Yogita Sharma

Yogita Sharma

Platform Engineer

AWS | Kubernetes | Terraform | CI/CD

Gurugram, India

Back to Blog

Building a Centralized Observability Platform for Multi-Cluster Kubernetes

· 8 min read
Kubernetes Prometheus Grafana Observability

The Challenge

When you’re managing multiple Kubernetes clusters in production, observability becomes a critical challenge. Each cluster generates its own metrics and logs, and without a unified view, troubleshooting becomes a game of jumping between dashboards and SSH sessions.

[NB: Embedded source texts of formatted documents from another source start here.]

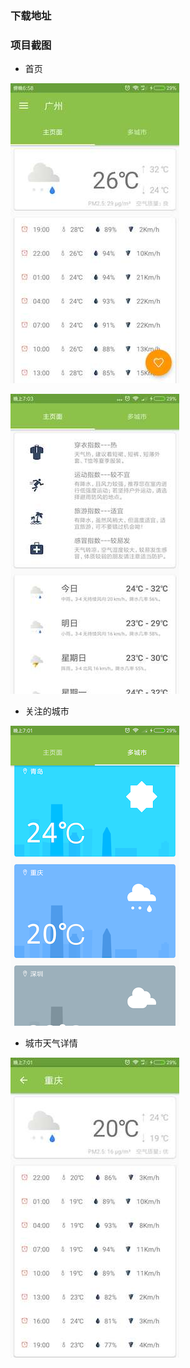 

### 下载地址


### 项目截图

* 首页

![home_1](./images/home_details_1.jpg)

![home_2](./images/home_details_2.jpg)

* 关注的城市

![citys](./images/citys.jpg)

* 城市天气详情

![weather_details](./images/weather_details.jpg)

At Acefone, I was tasked with building a centralized observability platform that could aggregate data from all our clusters into a single pane of glass.

Architecture Overview

The solution I designed uses a hub-and-spoke model:

  • Spoke clusters: Each Kubernetes cluster runs Grafana Alloy as a DaemonSet, collecting metrics (via Prometheus remote write) and logs (via Loki’s push API)
  • Hub cluster: A dedicated monitoring cluster hosts the central Prometheus, Loki, and Grafana stack

Why Grafana Alloy?

Grafana Alloy (the successor to Grafana Agent) was chosen because:

  • Lightweight footprint compared to running full Prometheus instances on each cluster
  • Native support for Prometheus remote write and Loki push
  • Built-in service discovery for Kubernetes workloads
  • Pipeline-based configuration that’s easy to maintain as code

Key Implementation Details

Metrics Pipeline

# Alloy configuration for metrics collection
prometheus.scrape "pods" {
  targets    = discovery.kubernetes.pods.targets
  forward_to = [prometheus.remote_write.central.receiver]
}

prometheus.remote_write "central" {
  endpoint {
    url = "https://prometheus-central.internal/api/v1/write"
  }
}

Alerting with Teams Integration

I implemented production-grade alerting using Prometheus Alertmanager with Microsoft Teams webhook integration. Alerts are categorized by severity:

  • Critical: CPU > 90% for 5 minutes, Memory > 85% for 5 minutes
  • Warning: CPU > 75% for 10 minutes, pod restart count > 3 in 15 minutes
  • Info: Deployment rollout status changes

Results

  • MTTR reduced by 40% — engineers can now identify issues across clusters from a single Grafana dashboard
  • Proactive incident management — alerting catches issues before they impact users
  • Standardized observability — every cluster follows the same monitoring patterns

Lessons Learned

  1. Start with dashboards, not alerts — understand your baseline before setting thresholds
  2. Label everything consistently — cluster name, namespace, and environment labels are non-negotiable
  3. Test your alerting pipeline end-to-end — a silent alert is worse than no alert
  4. Capacity plan for the central cluster — aggregating data from multiple clusters requires significant storage and compute

The centralized observability platform has become the backbone of our operational visibility, and the patterns established here are now our standard for any new cluster we deploy.